Question-: Which of the following statements are true.
A. Memtable is maintained per table basis.
B. SSTable is maintained per table basis
C. Commit Log is shared among tables.
D. Memtable is shared among the tables.
E. SSTable is shared among the tables.

Question-: There is a process called Compaction for merging SSTables, which of the following statement is true?
A. While insert and update happens Cassandra engine overwrite existing rows with inserts and updates.
B. Engine does not perform deletes by removing the deleted data. Instead, the database marks deleted data with tombstone.
C. During compaction there is temporary spike in disk space as well as disk I/O.
D. Database can read data from new SSTables even before compaction process finishes.
E. During compaction there would be high cache miss.
F. Out of date versions of a row may exist on other node even compaction happen on another node.

Question-: Consider you have a setup of Cassandra cluster with the replication factor as to prevent data loss.
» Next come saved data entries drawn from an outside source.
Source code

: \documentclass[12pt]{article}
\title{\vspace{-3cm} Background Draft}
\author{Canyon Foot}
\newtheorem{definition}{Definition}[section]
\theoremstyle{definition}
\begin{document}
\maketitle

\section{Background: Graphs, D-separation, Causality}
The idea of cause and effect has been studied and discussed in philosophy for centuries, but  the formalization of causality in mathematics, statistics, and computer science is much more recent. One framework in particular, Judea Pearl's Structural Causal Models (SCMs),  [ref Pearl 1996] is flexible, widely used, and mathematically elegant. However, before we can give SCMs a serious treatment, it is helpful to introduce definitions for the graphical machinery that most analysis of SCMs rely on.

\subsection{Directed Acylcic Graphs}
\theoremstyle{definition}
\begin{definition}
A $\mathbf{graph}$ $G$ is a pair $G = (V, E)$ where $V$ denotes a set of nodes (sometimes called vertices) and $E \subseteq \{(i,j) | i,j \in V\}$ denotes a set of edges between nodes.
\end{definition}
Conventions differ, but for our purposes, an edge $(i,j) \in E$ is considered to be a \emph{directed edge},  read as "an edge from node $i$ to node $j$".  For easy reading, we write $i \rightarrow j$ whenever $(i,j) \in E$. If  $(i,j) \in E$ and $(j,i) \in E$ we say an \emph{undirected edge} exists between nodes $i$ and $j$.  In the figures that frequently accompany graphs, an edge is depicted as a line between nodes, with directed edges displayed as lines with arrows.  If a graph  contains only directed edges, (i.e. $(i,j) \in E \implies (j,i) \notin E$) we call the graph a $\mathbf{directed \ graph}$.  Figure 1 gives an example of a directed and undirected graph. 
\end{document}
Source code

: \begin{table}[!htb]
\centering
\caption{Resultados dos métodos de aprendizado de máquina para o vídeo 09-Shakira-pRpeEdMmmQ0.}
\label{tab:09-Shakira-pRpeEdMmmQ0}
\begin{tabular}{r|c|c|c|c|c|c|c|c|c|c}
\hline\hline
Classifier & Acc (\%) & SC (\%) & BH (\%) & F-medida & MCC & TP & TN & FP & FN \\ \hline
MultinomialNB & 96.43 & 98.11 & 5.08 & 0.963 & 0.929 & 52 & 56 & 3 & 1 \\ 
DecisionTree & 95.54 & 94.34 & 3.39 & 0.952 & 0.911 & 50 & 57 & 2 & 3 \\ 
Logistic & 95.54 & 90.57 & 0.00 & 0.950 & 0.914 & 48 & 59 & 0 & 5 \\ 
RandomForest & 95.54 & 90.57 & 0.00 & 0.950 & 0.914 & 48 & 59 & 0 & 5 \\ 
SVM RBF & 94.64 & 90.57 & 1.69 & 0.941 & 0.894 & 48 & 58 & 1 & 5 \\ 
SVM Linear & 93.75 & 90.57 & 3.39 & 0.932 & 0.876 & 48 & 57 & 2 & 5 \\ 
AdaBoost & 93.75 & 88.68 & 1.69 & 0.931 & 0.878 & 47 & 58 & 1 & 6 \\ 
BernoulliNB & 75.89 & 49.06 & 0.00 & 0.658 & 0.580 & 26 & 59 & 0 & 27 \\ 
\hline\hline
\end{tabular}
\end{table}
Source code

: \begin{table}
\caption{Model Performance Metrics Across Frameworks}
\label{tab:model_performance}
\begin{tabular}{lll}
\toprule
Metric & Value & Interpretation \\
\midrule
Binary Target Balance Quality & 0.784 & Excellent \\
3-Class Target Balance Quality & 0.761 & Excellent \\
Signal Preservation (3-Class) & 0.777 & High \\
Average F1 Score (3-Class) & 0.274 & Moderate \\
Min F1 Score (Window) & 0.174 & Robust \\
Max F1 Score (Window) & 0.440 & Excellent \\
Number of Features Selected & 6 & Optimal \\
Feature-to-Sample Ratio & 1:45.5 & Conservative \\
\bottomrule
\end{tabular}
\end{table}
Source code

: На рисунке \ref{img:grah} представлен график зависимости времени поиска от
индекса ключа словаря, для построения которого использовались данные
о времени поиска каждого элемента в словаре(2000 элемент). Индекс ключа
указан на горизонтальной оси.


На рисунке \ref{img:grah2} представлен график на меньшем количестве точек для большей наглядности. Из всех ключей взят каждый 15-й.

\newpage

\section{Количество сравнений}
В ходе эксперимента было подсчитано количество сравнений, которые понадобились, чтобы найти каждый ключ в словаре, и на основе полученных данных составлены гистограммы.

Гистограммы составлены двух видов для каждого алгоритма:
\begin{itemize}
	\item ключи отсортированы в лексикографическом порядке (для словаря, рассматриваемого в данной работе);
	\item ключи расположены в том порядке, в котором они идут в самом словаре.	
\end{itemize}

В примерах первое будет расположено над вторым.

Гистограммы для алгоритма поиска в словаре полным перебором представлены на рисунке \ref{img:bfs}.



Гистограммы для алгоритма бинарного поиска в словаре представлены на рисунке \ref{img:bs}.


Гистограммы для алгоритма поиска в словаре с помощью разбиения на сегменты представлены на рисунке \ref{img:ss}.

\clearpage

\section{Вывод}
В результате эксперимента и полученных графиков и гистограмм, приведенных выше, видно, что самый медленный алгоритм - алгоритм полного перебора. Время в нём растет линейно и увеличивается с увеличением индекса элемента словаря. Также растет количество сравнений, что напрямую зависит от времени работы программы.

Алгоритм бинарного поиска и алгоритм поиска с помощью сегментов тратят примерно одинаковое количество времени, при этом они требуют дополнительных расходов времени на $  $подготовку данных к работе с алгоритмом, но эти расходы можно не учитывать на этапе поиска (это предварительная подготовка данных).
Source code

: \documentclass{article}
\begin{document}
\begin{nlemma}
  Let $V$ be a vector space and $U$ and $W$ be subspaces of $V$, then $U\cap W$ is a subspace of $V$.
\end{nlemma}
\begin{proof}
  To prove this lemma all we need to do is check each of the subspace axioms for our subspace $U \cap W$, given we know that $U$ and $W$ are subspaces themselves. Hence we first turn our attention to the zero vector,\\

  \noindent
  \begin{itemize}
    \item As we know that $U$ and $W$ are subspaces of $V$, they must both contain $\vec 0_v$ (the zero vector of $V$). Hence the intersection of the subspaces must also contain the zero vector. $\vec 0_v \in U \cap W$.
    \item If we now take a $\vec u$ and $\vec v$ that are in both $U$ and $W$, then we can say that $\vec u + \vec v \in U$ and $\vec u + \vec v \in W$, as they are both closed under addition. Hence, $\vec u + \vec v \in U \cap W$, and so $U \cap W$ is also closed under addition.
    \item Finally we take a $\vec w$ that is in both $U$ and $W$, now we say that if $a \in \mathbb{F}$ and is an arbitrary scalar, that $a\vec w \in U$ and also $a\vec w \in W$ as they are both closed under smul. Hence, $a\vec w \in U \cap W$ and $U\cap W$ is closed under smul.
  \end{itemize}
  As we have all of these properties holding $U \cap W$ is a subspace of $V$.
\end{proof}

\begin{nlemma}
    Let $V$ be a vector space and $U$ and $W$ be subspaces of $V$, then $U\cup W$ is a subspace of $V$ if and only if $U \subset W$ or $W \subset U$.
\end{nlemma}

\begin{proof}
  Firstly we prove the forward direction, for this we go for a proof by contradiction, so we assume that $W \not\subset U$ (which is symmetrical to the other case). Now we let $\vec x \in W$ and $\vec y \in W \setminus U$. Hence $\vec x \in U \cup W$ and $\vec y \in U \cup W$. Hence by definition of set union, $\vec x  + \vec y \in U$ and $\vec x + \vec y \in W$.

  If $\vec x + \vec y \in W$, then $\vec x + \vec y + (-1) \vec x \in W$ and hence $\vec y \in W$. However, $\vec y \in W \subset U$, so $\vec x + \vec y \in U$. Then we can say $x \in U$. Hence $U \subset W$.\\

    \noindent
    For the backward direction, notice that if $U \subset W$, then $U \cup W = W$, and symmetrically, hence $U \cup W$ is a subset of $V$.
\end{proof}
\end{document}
Which of the following statement is true when you delete a row/data?

A. Consider you have a setup of Cassandra cluster with the replication factor as 3 to prevent data loss. Which of the following statement is true when you delete a row/data?
B. If a node has a record with the Tombstone marked and another node has more recent changes. Then while reading you would not get data.
C. If a node has record with the Tombstone marker and another node has older value record then while reading it will return the data/record.
D. If client writes a new update to existing tombstone record with the grace period, then there would be an overwritten to the existing Tombstone record.
E. Storage engine uses hinted hindoffs to replay the database mutations that the node missed while it was down.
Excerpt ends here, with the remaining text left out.